* [PROBLEM]: From the listing below, copy each line that contains the word "renewcommand".
RECORDS FOR THE TASK Start Marker
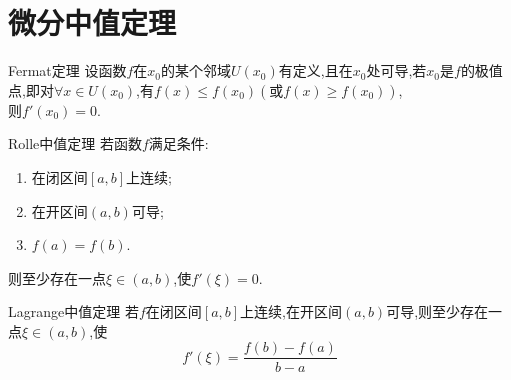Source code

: \chapter{微分中值定理}

\begin{theorem}{Fermat定理} \label{thm:Fermat_theorem}
	设函数$f$在$x_0$的某个邻域$U\left( x_0 \right) $有定义,且在$x_0$处可导,若$x_0$是$f$的极值点,即对$\forall x\in  U\left( x_0 \right) $,有$f\left( x \right) \le f\left( x_0 \right) \left( \text{或}f\left( x \right) \ge f\left( x_0 \right) \right) $,\\则$f'\left( x_0 \right) =0$.
\end{theorem}

\begin{theorem}{Rolle中值定理} \label{thm:Rolle_middle_theorem}
	若函数$f$满足条件:
	\begin{enumerate}
		\item 在闭区间$\left[ a,b \right] $上连续;
		\item 在开区间$\left( a,b \right) $可导;
		\item $f\left( a \right) =f\left( b \right) $.
	\end{enumerate}
	则至少存在一点$\xi \in \left( a,b \right) $,使$f'\left( \xi \right) = 0 $.
\end{theorem}

\begin{theorem}{Lagrange中值定理} \label{thm:Lagrange_middle_theorem}
	若$f$在闭区间$\left[ a,b \right] $上连续,在开区间$\left( a,b \right) $可导,则至少存在一点$\xi \in \left( a,b \right) $,使
	$$
		f'\left( \xi \right) =\frac{f\left( b \right) -f\left( a \right)}{b-a}
	$$
\end{theorem}

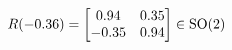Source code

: \documentclass[preview]{standalone}
\begin{document}
\begin{align*}
\special{dvisvgm:raw <g id='unique000'>}R(-0.36) = \begin{bmatrix} 0.94 & 0.35 \\ -0.35 & 0.94 \end{bmatrix} \in \text{SO}(2)\special{dvisvgm:raw </g>}
\end{align*}
\end{document}
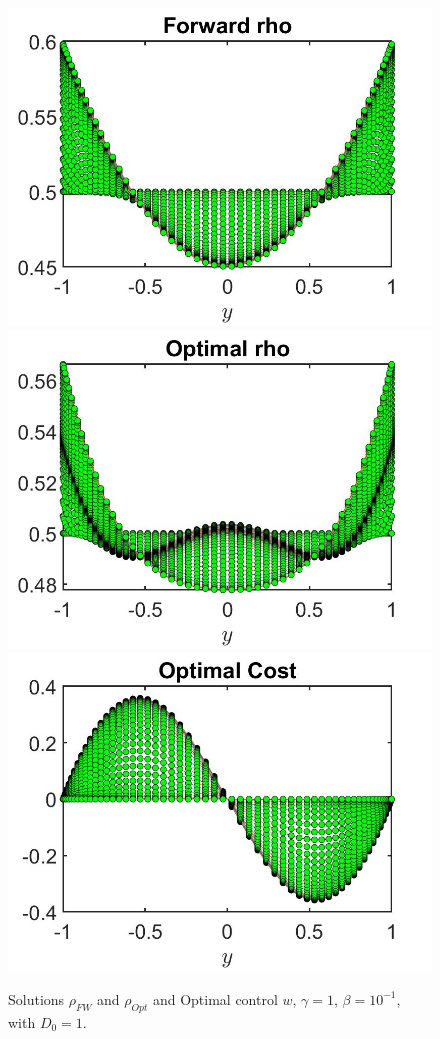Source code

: \documentclass[11pt, a4paper]{article}
\theoremstyle{definition}
\begin{document}
\begin{figure}[h]
	\includegraphics[scale=0.3]{rhoFWD01a.jpg}	\includegraphics[scale=0.3]{rhoOptD01a.jpg}
	\includegraphics[scale=0.3]{wOptD01a.jpg}
	\caption{Solutions $\rho_{FW}$ and $\rho_{Opt}$ and Optimal control $w$, $\gamma = 1$, $\beta = 10^{-1}$, with $D_0 = 1$.}
	\label{rhoD01a}
\end{figure}
\end{document}
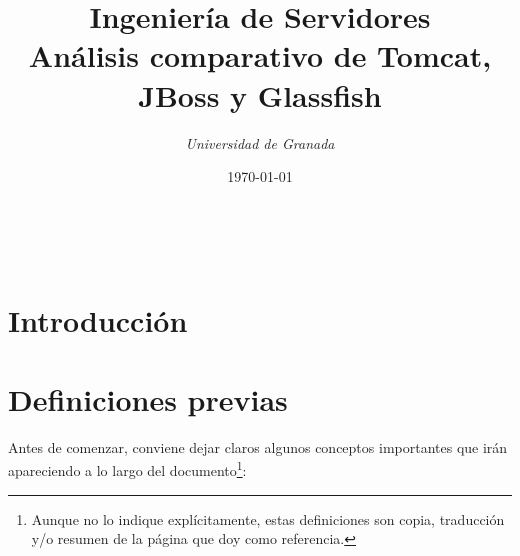\documentclass[a4paper, 10pt]{article}
\title{\textbf{Ingeniería de Servidores}\\ %
Análisis comparativo de Tomcat, JBoss y Glassfish} %
\author{ %
{\textit{Universidad de Granada}}} %
\date{\today} %
\makeatletter
\renewcommand{\maketitle}{
  \begin{flushright} %
  
  {\LARGE\@title} %
  
  \vspace{50pt} %
  
  {\large\@author} %
  \\\@date %
  \vspace{40pt} %
  \end{flushright}
}
\makeatother
\begin{document}
\maketitle %

\renewcommand{\abstractname}{Resumen} %
\begin{abstract}
 \end{abstract}





\section{Introducción}


\section{Definiciones previas}
	Antes de comenzar, conviene dejar claros algunos conceptos importantes que irán apareciendo
	a lo largo del documento\footnote{Aunque no lo indique explícitamente, estas definiciones
	son copia, traducción y/o resumen de la página que doy como referencia.}:
\end{document}

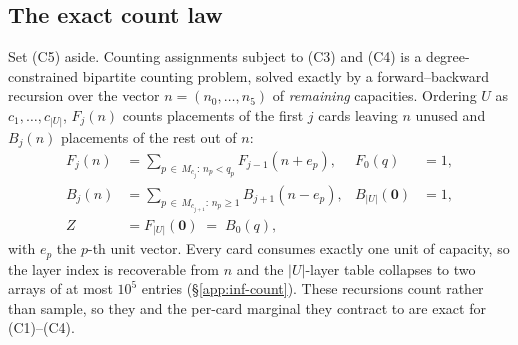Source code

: \subsection{The exact count law}
\label{sec:belief-count}

Set (C5) aside. Counting assignments subject to (C3) and (C4) is a
degree-constrained bipartite counting problem, solved exactly by a
forward--backward recursion over the vector $n = (n_0,\dots,n_5)$ of
\emph{remaining} capacities. Ordering $U$ as $c_1,\dots,c_{|U|}$, $F_j(n)$ counts
placements of the first $j$ cards leaving $n$ unused and $B_j(n)$ placements of
the rest out of $n$:
\begin{align}
  F_j(n) &= \sum_{p \,\in\, M_{c_j} :\, n_p < q_p} F_{j-1}(n + e_p),
  &F_0(q) &= 1, \label{eq:fwd}\\
  B_j(n) &= \sum_{p \,\in\, M_{c_{j+1}} :\, n_p \ge 1} B_{j+1}(n - e_p),
  &B_{|U|}(\mathbf{0}) &= 1, \label{eq:bwd}\\
  Z &= F_{|U|}(\mathbf{0}) \;=\; B_0(q), \label{eq:Z}
\end{align}
with $e_p$ the $p$-th unit vector. Every card consumes exactly one unit of
capacity, so the layer index is recoverable from $n$ and the $|U|$-layer table
collapses to two arrays of at most $10^5$ entries (\S\ref{app:inf-count}). These
recursions count rather than sample, so they and the per-card marginal they
contract to are exact for (C1)--(C4).

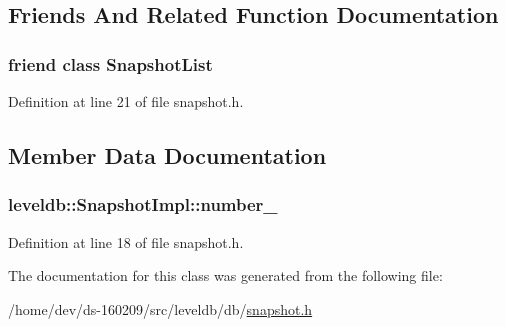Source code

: \subsection{Friends And Related Function Documentation}
\hypertarget{classleveldb_1_1_snapshot_impl_abe14b2fb5e32159324c619e1a42327a0}{}
\subsubsection[{Snapshot\+List}]{\setlength{\rightskip}{0pt plus 5cm}friend class {\bf Snapshot\+List}\hspace{0.3cm}{\ttfamily [friend]}}\label{classleveldb_1_1_snapshot_impl_abe14b2fb5e32159324c619e1a42327a0}


Definition at line 21 of file snapshot.\+h.



\subsection{Member Data Documentation}
\hypertarget{classleveldb_1_1_snapshot_impl_aa31dca969679d05d17c4c0eb1443a96e}{}
\subsubsection[{number\+\_\+}]{ leveldb\+::\+Snapshot\+Impl\+::number\+\_\+}\label{classleveldb_1_1_snapshot_impl_aa31dca969679d05d17c4c0eb1443a96e}


Definition at line 18 of file snapshot.\+h.



The documentation for this class was generated from the following file\+:\begin{DoxyCompactItemize}
\item 
/home/dev/ds-\/160209/src/leveldb/db/\hyperlink{snapshot_8h}{snapshot.\+h}\end{DoxyCompactItemize}
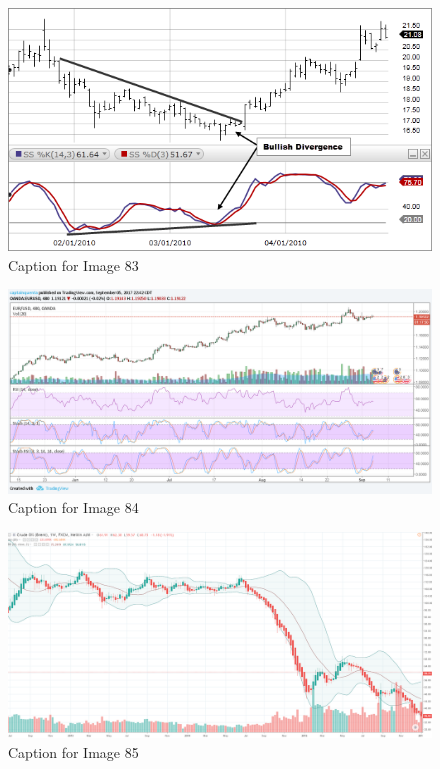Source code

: \documentclass{article}
\begin{document}
\vspace{10pt}

\begin{figure}[!htb]
    \centering
    \includegraphics[width=\textwidth]{imgs/83.png}
    \caption{Caption for Image 83}
\end{figure}

\vspace{10pt}

\begin{figure}[!htb]
    \centering
    \includegraphics[width=\textwidth]{imgs/84.png}
    \caption{Caption for Image 84}
\end{figure}

\vspace{10pt}

\begin{figure}[!htb]
    \centering
    \includegraphics[width=\textwidth]{imgs/85.png}
    \caption{Caption for Image 85}
\end{figure}
\end{document}
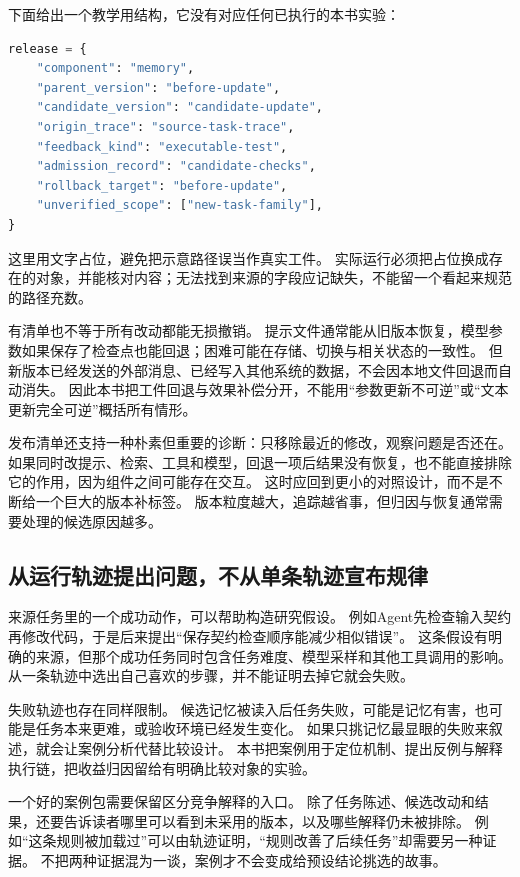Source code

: \par\noindent\begin{minipage}{\linewidth}
下面给出一个教学用结构，它没有对应任何已执行的本书实验：
\begin{lstlisting}[language=Python]
release = {
    "component": "memory",
    "parent_version": "before-update",
    "candidate_version": "candidate-update",
    "origin_trace": "source-task-trace",
    "feedback_kind": "executable-test",
    "admission_record": "candidate-checks",
    "rollback_target": "before-update",
    "unverified_scope": ["new-task-family"],
}
\end{lstlisting}
\end{minipage}\par
这里用文字占位，避免把示意路径误当作真实工件。
实际运行必须把占位换成存在的对象，并能核对内容；无法找到来源的字段应记缺失，不能留一个看起来规范的路径充数。

有清单也不等于所有改动都能无损撤销。
提示文件通常能从旧版本恢复，模型参数如果保存了检查点也能回退；困难可能在存储、切换与相关状态的一致性。
但新版本已经发送的外部消息、已经写入其他系统的数据，不会因本地文件回退而自动消失。
因此本书把工件回退与效果补偿分开，不能用``参数更新不可逆''或``文本更新完全可逆''概括所有情形。

发布清单还支持一种朴素但重要的诊断：只移除最近的修改，观察问题是否还在。
如果同时改提示、检索、工具和模型，回退一项后结果没有恢复，也不能直接排除它的作用，因为组件之间可能存在交互。
这时应回到更小的对照设计，而不是不断给一个巨大的版本补标签。
版本粒度越大，追踪越省事，但归因与恢复通常需要处理的候选原因越多。

\subsection{从运行轨迹提出问题，不从单条轨迹宣布规律}

来源任务里的一个成功动作，可以帮助构造研究假设。
例如Agent先检查输入契约再修改代码，于是后来提出``保存契约检查顺序能减少相似错误''。
这条假设有明确的来源，但那个成功任务同时包含任务难度、模型采样和其他工具调用的影响。
从一条轨迹中选出自己喜欢的步骤，并不能证明去掉它就会失败。

失败轨迹也存在同样限制。
候选记忆被读入后任务失败，可能是记忆有害，也可能是任务本来更难，或验收环境已经发生变化。
如果只挑记忆最显眼的失败来叙述，就会让案例分析代替比较设计。
本书把案例用于定位机制、提出反例与解释执行链，把收益归因留给有明确比较对象的实验。

一个好的案例包需要保留区分竞争解释的入口。
除了任务陈述、候选改动和结果，还要告诉读者哪里可以看到未采用的版本，以及哪些解释仍未被排除。
例如``这条规则被加载过''可以由轨迹证明，``规则改善了后续任务''却需要另一种证据。
不把两种证据混为一谈，案例才不会变成给预设结论挑选的故事。

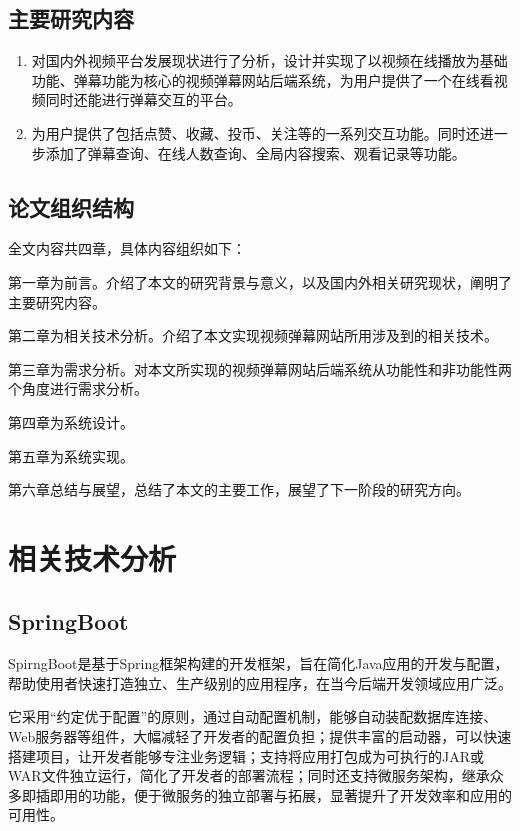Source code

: \subsection{主要研究内容}

\begin{enumerate}[label=(\arabic*)]
    \item 对国内外视频平台发展现状进行了分析，设计并实现了以视频在线播放为基础功能、弹幕功能为核心的视频弹幕网站后端系统，为用户提供了一个在线看视频同时还能进行弹幕交互的平台。
    \label{系统目标}
    \item 为用户提供了包括点赞、收藏、投币、关注等的一系列交互功能。同时还进一步添加了弹幕查询、在线人数查询、全局内容搜索、观看记录等功能。
    \end{enumerate}

\subsection{论文组织结构}

全文内容共四章，具体内容组织如下：

第一章为前言。介绍了本文的研究背景与意义，以及国内外相关研究现状，阐明了主要研究内容。

第二章为相关技术分析。介绍了本文实现视频弹幕网站所用涉及到的相关技术。

第三章为需求分析。对本文所实现的视频弹幕网站后端系统从功能性和非功能性两个角度进行需求分析。

第四章为系统设计。

第五章为系统实现。

第六章总结与展望，总结了本文的主要工作，展望了下一阶段的研究方向。

\newpage

\section{相关技术分析}
\subsection{SpringBoot}

SpirngBoot是基于Spring框架构建的开发框架，旨在简化Java应用的开发与配置，帮助使用者快速打造独立、生产级别的应用程序，在当今后端开发领域应用广泛。

它采用“约定优于配置”的原则，通过自动配置机制，能够自动装配数据库连接、Web服务器等组件，大幅减轻了开发者的配置负担；提供丰富的启动器，可以快速搭建项目，让开发者能够专注业务逻辑；支持将应用打包成为可执行的JAR或WAR文件独立运行，简化了开发者的部署流程；同时还支持微服务架构，继承众多即插即用的功能，便于微服务的独立部署与拓展，显著提升了开发效率和应用的可用性。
RECORDS FOR THE TASK End Marker
* [RESPONSE FOR THIS EXERCISE]:
\renewcommand{\maketitle}{
\renewcommand{\abstractname}{Resumen} %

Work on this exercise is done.